July 22, 2004

Demonization

It should be too obvious to state, but it bears raining on this particular bit of wetness. The government's referendum campaign is centered on demonizing all who disagree with Chavez. I don't mean that figuratively, I mean it literally.

Just to clarify for foreign readers, the Chavez government has chosen Florentino y el Diablo as its campaign theme. Florentino y el Diablo is a poem by Alberto Arvelo Torrealba about a poetry slam between a golden-tongued plainsman (Florentino) and Beelzebub - it's kind of like The Devil Went Down to Georgia only with poetry rather than fiddles as the artistic weapon of choice.

Chavez, needless to say, is Florentino here, while the opposition is, well, the Lord of the Hades.

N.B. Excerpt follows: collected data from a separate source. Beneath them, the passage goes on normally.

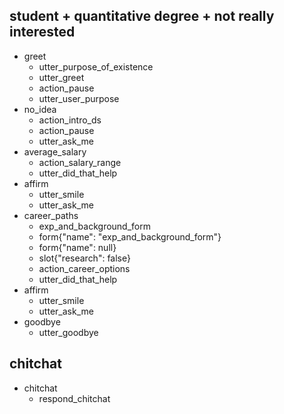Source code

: ## student + quantitative degree + not really interested
* greet
  - utter_purpose_of_existence
  - utter_greet
  - action_pause
  - utter_user_purpose
* no_idea
  - action_intro_ds
  - action_pause
  - utter_ask_me
* average_salary
  - action_salary_range
  - utter_did_that_help
* affirm
  - utter_smile
  - utter_ask_me
* career_paths
  - exp_and_background_form
  - form{"name": "exp_and_background_form"}
  - form{"name": null}
  - slot{"research": false}
  - action_career_options
  - utter_did_that_help
* affirm
  - utter_smile
  - utter_ask_me
* goodbye
  - utter_goodbye

<!-- * affirm
* mood_great
  - utter_happy -->

<!-- ## student + non-quantitative degree + somewhat interested

## student + non-quantitative degree + not sure

## student + quantitative degree + very interested

## student + quantitative degree + somewhat interested

## student + quantitative degree + not sure -->

## chitchat
* chitchat
  - respond_chitchat
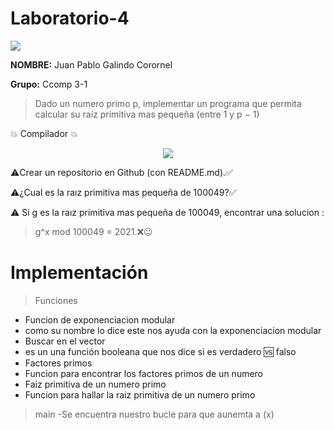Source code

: # Laboratorio-4
 
 
 <p align="left">
 <img src=https://i.postimg.cc/50Ch8vPG/UCSP.png> 
</p>


**NOMBRE:** Juan Pablo Galindo Corornel

**Grupo:** Ccomp 3-1

> Dado un numero primo p, implementar un programa que permita calcular su raíz primitiva mas pequeña (entre 1 y p − 1)

:boom:  Compilador  :boom:

<p align="center">
<img src= https://i.postimg.cc/nzG6dZJY/replit-logo.png)](https://postimg.cc/ygWQdMWk)>
</p>


:warning:Crear un repositorio en Github (con README.md).:white_check_mark:


:warning:¿Cual es la raız primitiva mas pequeña de 100049?:white_check_mark:


:warning: Si g es la raız primitiva mas pequeña de 100049, encontrar una solucion :

>   g^x mod 100049 = 2021.:x::neutral_face: 

# Implementación
> Funciones
- Funcion de exponenciacion modular
 - como su nombre lo dice este nos ayuda con la exponenciacion modular
- Buscar  en el vector
 - es un una función booleana que nos dice si es verdadero 🆚 falso
- Factores primos
 - Funcion para encontrar los factores primos de un numero
- Faiz primitiva de un numero primo
 - Funcion para hallar la raiz primitiva de un numero primo 
> main
-Se encuentra nuestro bucle para que aunemta a (x)
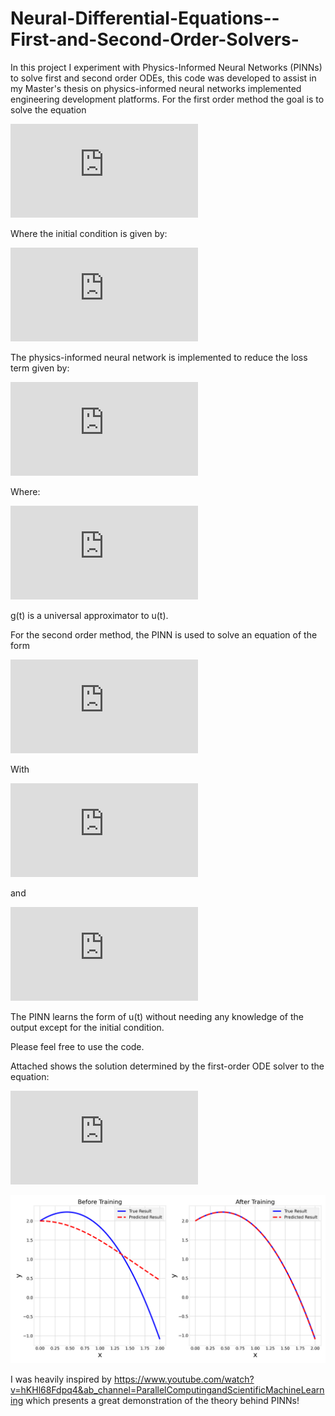 # Neural-Differential-Equations--First-and-Second-Order-Solvers-
In this project I experiment with Physics-Informed Neural Networks (PINNs) to solve first and second order ODEs, this code was developed to assist in my Master's thesis on physics-informed neural networks implemented engineering development platforms.
For the first order method the goal is to solve the equation


![equation](https://latex.codecogs.com/gif.latex?u%27%20%3D%20f%28u%2Ct%29)


Where the initial condition is given by:


![equation](https://latex.codecogs.com/gif.latex?u%280%29%20%3D%20u_%7B0%7D)


The physics-informed neural network is implemented to reduce the loss term given by:


![equation](https://latex.codecogs.com/gif.latex?L%28%5Clambda%29%20%3D%20%5Csum_%7Bi%7D%5CBig%28%5Cfrac%7Bdg%28t_%7Bi%7D%29%7D%7Bdt%7D-f%28g%28t_%7Bi%7D%29%2Ct_%7Bi%7D%29%5CBig%29%5E%7B2%7D)


Where:


![equation](https://latex.codecogs.com/gif.latex?g%28t%29%20%3D%20u_%7B0%7D%20&plus;%20tNN%28t%29)


g(t) is a universal approximator to u(t).

For the second order method, the PINN is used to solve an equation of the form

![equation](https://latex.codecogs.com/gif.latex?u%27%27%28y%29%20%3D%20f%28y%29)

With


![equation](https://latex.codecogs.com/gif.latex?u%27%280%29%20%3D%20u%27_%7B0%7D)

and


![equation](https://latex.codecogs.com/gif.latex?u%280%29%20%3D%20u_%7B0%7D)


The PINN learns the form of u(t) without needing any knowledge of the output except for the initial condition.

Please feel free to use the code.

Attached shows the solution determined by the first-order ODE solver to the equation:

![equation](https://latex.codecogs.com/gif.latex?u%27%28t%29%20%3D%20-%5Csin%7B%28t%7D%29&plus;t)

![image](/FirstOrderPINNExample.png)

I was heavily inspired by https://www.youtube.com/watch?v=hKHl68Fdpq4&ab_channel=ParallelComputingandScientificMachineLearning which presents a great demonstration of the theory behind PINNs!
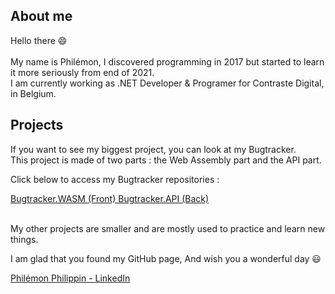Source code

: <!DOCTYPE html>
<html>
  <body>
    <div>
      <h2>About me</h2>
      <p>
        <span>Hello there 😄</span> <br />
        <br />
        My name is Philémon, I discovered programming in 2017 but started to
        learn it more seriously from end of 2021. <br />
        I am currently working as .NET Developer & Programer for Contraste
        Digital, in Belgium.
      </p>
    </div>
    <div>
      <h2>Projects</h2>
      <p>
        If you want to see my biggest project, you can look at my Bugtracker.
        <br />This project is made of two parts : the Web Assembly part and the
        API part.
      </p>
      <div>
        <p>Click below to access my Bugtracker repositories :</p>
        <div>
        <a href="https://github.com/Tarcacode/Bugtracker.WASM-repo">
          Bugtracker.WASM (Front)
        </a>
        <a href="https://github.com/Tarcacode/Bugtracker.API-repo">
          Bugtracker.API (Back)
        </a>
        </div>
      </div>
      <div>
        <p> <br />
          My other projects are smaller and are mostly used to practice and
          learn new things.
        </p>
      </div>
    </div>
  </body>
  <footer>
    <p>
      I am glad that you found my GitHub page, And wish you a wonderful day 😃
    </p>
    <a href="https://www.linkedin.com/in/philemonphilippin/">
      Philémon Philippin - LinkedIn
    </a>
  </footer>
</html>




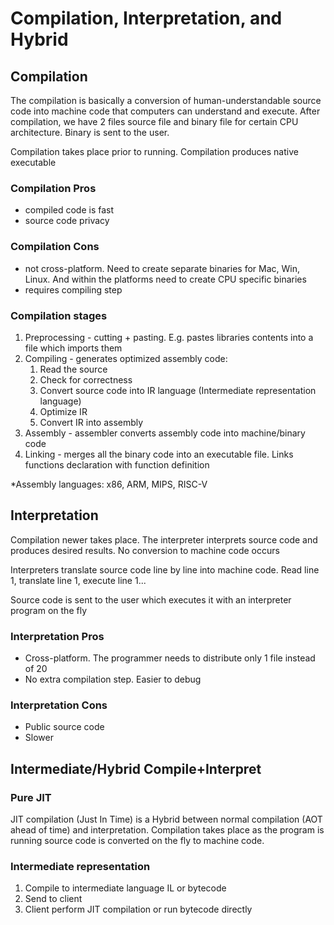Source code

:# Compilation, Interpretation, and Hybrid

## Compilation

The compilation is basically a conversion of human-understandable source code into machine code that computers can understand and execute. After compilation, we have 2 files source file and binary file for certain CPU architecture. Binary is sent to the user.

Compilation takes place prior to running. Compilation produces native executable

### Compilation Pros

- compiled code is fast
- source code privacy

### Compilation Cons

- not cross-platform. Need to create separate binaries for Mac, Win, Linux. And within the platforms need to create CPU specific binaries
- requires compiling step

### Compilation stages

1. Preprocessing - cutting + pasting. E.g. pastes libraries contents into a file which imports them
2. Compiling - generates optimized assembly code:
    1. Read the source
    2. Check for correctness
    3. Convert source code into IR language (Intermediate representation language)
    4. Optimize IR
    5. Convert IR into assembly
3. Assembly - assembler converts assembly code into machine/binary code
4. Linking - merges all the binary code into an executable file. Links functions declaration with function definition

*Assembly languages: x86, ARM, MIPS, RISC-V

## Interpretation

Compilation newer takes place. The interpreter interprets source code and produces desired results. No conversion to machine code occurs

Interpreters translate source code line by line into machine code. Read line 1, translate line 1, execute line 1...

Source code is sent to the user which executes it with an interpreter program on the fly

### Interpretation Pros

- Cross-platform. The programmer needs to distribute only 1 file instead of 20
- No extra compilation step. Easier to debug

### Interpretation Cons

- Public source code
- Slower

## Intermediate/Hybrid Compile+Interpret

### Pure JIT

JIT compilation (Just In Time) is a Hybrid between normal compilation (AOT ahead of time) and interpretation. Compilation takes place as the program is running source code is converted on the fly to machine code.

### Intermediate representation

1. Compile to intermediate language IL or bytecode
2. Send to client
3. Client perform JIT compilation or run bytecode directly
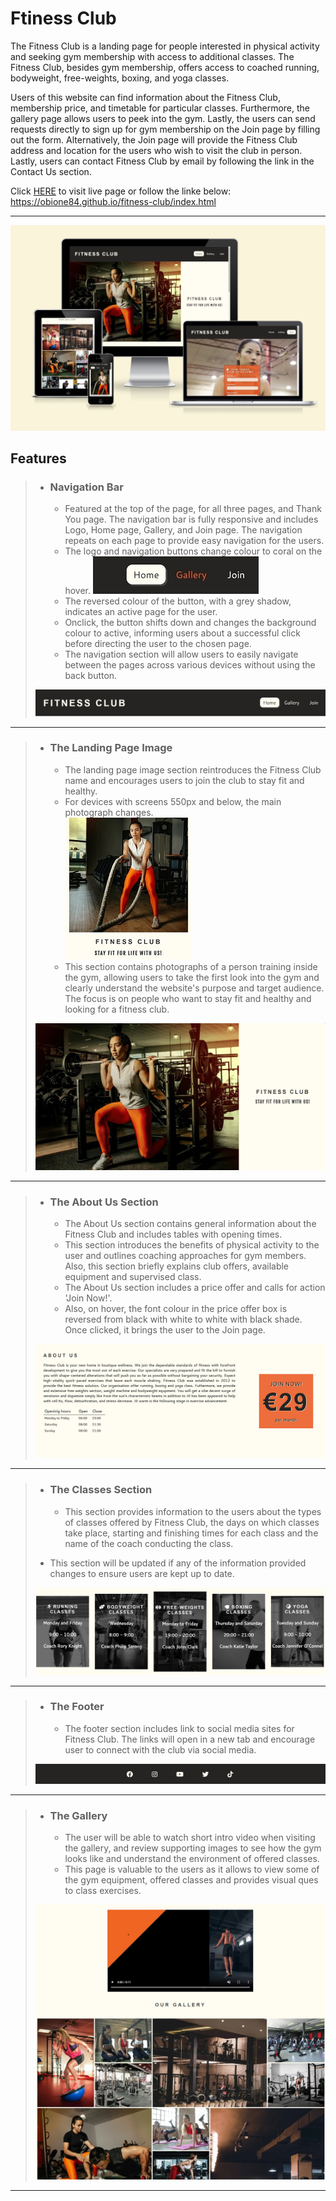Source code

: # Ftiness Club #

The Fitness Club is a landing page for people interested in physical activity and seeking gym membership with access to additional classes. The Fitness Club, besides gym membership, offers access to coached running, bodyweight, free-weights, boxing, and yoga classes.

Users of this website can find information about the Fitness Club, membership price, and timetable for particular classes. Furthermore, the gallery page allows users to peek into the gym. Lastly, the users can send requests directly to sign up for gym membership on the Join page by filling out the form. Alternatively, the Join page will provide the Fitness Club address and location for the users who wish to visit the club in person. Lastly, users can contact Fitness Club by email by following the link in the Contact Us section.

Click [HERE](https://obione84.github.io/fitness-club/index.html	) to visit live page or follow the linke below:  
<https://obione84.github.io/fitness-club/index.html>

---
![Screenshot of a page responsivness test](/assets/screenshots/responsive-test.jpg)

## Features #

>- ### **Navigation Bar** ###
>
>   - Featured at the top of the page, for all three pages, and Thank You page. The navigation bar is fully responsive and includes Logo, Home page, Gallery, and Join page. The navigation repeats on each page to provide easy navigation for the users.
>   - The logo and navigation buttons change colour to coral on the hover.
> ![Hover over navigation button](/assets/screenshots/hover-navigation.jpg)
>   - The reversed colour of the button, with a grey shadow, indicates an active page for the user.
>   -	Onclick, the button shifts down and changes the background colour to active, informing users about a successful click before directing the user to the chosen page.
>   - The navigation section will allow users to easily navigate between the pages across various devices without using the back button.  
>
> ![Navigation menu bar](/assets/screenshots/navigation-menu-bar.jpg)  
---

> - ### **The Landing Page Image** ###
>
>   - The landing page image section reintroduces the Fitness Club name and encourages users to join the club to stay fit and healthy.
>   - For devices with screens 550px and below, the main photograph changes.  
> ![Landing page image for mobile devices](/assets/screenshots/hero-image-mobile.jpg)
>   - This section contains photographs of a person training inside the gym, allowing users to take the first look into the gym and clearly understand the website's purpose and target audience. The focus is on people who want to stay fit and healthy and looking for a fitness club.
>
> ![Landing page image](/assets/screenshots/hero-image.jpg)
>
---

> - ### **The About Us Section** ###
>
>   - The About Us section contains general information about the Fitness Club and includes tables with opening times.
>   - This section introduces the benefits of physical activity to the user and outlines coaching approaches for gym members. Also, this section briefly explains club offers, available equipment and supervised class.
>   - The About Us section includes a price offer and calls for action 'Join Now!'.
>   - Also, on hover, the font colour in the price offer box is reversed from black with white to white with black shade. Once clicked, it brings the user to the Join page.
>
> ![Screenshot of about us section](/assets/screenshots/about-us-section.jpg)
>
---

> - ### **The Classes Section** ###
>
>   - This section provides information to the users about the types of classes offered by Fitness Club, the days on which classes take place, starting and finishing times for each class and the name of the coach conducting the class.
> - This section will be updated if any of the information provided changes to ensure users are kept up to date.
>
> ![Screenshot of classes section](/assets/screenshots/classes-section.jpg)
>
---

> - ### **The Footer** ###
>
>   - The footer section includes link to social media sites for Fitness Club. The links will open in a new tab and encourage user to connect with the club via social media.
>
> ![Screenshot of the footer](/assets/screenshots/footer-image.jpg)
>
---

> - ### **The Gallery** ###
>
>   - The user will be able to watch short intro video when visiting the gallery, and review supporting images to see how the gym looks like and understand the environment of offered classes.
>   - This page is valuable to the users as it allows to view some of the gym equipment, offered classes and provides visual ques to class exercises.
>
>![Gallery page screenshot](/assets/screenshots/gallery-screenshot.jpg)
>
---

This is not implied or hinted at. It's not an occasional play on words. It's quite explicit. In fact, it's the center of the 'No' camp's rhetoric and campaign propaganda.

The broader political message here is spookily authoritarian. Accept our leader or you're Satan, is basically what they're saying. Only our point of view is acceptable. Disagreement is diabolical. Dissent fiendish. Is this how you build an open society?

The question, for me, is how millions of human beings can be led to support such a fantastic, cheerful surrender of common sense. I know, it shouldn't, but it still baffles me. How can millions continue to believe in a leader that embraces such extremes of scare-mongering and sectarianism? And how can anyone abroad fail to see the catastrophic social rifts that follow when you treat politics likea morality play with yourself as the embodiment of pure good and all who disagree with you in the role of pure evil?

Radical comeflor at heart, I just don't see how anyone can fail to see the intellectual and ethical bankruptcy of such a mannichean vision.